▶ **Data extracts**
▼
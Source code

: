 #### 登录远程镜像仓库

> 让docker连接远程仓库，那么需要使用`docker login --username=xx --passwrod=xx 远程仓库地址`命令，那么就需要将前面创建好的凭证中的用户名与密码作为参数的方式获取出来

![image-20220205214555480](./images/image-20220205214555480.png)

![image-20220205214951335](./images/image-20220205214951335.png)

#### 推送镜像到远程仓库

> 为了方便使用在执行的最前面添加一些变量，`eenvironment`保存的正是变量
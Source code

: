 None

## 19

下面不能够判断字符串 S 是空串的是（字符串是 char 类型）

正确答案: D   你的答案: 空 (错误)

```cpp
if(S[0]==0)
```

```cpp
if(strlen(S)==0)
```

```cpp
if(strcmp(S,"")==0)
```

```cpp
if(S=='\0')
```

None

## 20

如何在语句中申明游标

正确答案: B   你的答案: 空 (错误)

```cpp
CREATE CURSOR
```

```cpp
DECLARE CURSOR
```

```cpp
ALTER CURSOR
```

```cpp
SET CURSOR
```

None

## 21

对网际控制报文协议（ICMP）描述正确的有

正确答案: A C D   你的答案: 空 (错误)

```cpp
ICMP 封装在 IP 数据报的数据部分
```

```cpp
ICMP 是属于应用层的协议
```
▲
▶ **Task brief**
Give the listing again in full, and make every line match exactly.

▶ **Answer for the task**
Source code

: #### 登录远程镜像仓库

> 让docker连接远程仓库，那么需要使用`docker login --username=xx --passwrod=xx 远程仓库地址`命令，那么就需要将前面创建好的凭证中的用户名与密码作为参数的方式获取出来

![image-20220205214555480](./images/image-20220205214555480.png)

![image-20220205214951335](./images/image-20220205214951335.png)

#### 推送镜像到远程仓库

> 为了方便使用在执行的最前面添加一些变量，`eenvironment`保存的正是变量
Source code

: None

## 19

下面不能够判断字符串 S 是空串的是（字符串是 char 类型）

正确答案: D   你的答案: 空 (错误)

```cpp
if(S[0]==0)
```

```cpp
if(strlen(S)==0)
```

```cpp
if(strcmp(S,"")==0)
```

```cpp
if(S=='\0')
```

None

## 20

如何在语句中申明游标

正确答案: B   你的答案: 空 (错误)

```cpp
CREATE CURSOR
```

```cpp
DECLARE CURSOR
```

```cpp
ALTER CURSOR
```

```cpp
SET CURSOR
```

None

## 21

对网际控制报文协议（ICMP）描述正确的有

正确答案: A C D   你的答案: 空 (错误)

```cpp
ICMP 封装在 IP 数据报的数据部分
```

```cpp
ICMP 是属于应用层的协议
```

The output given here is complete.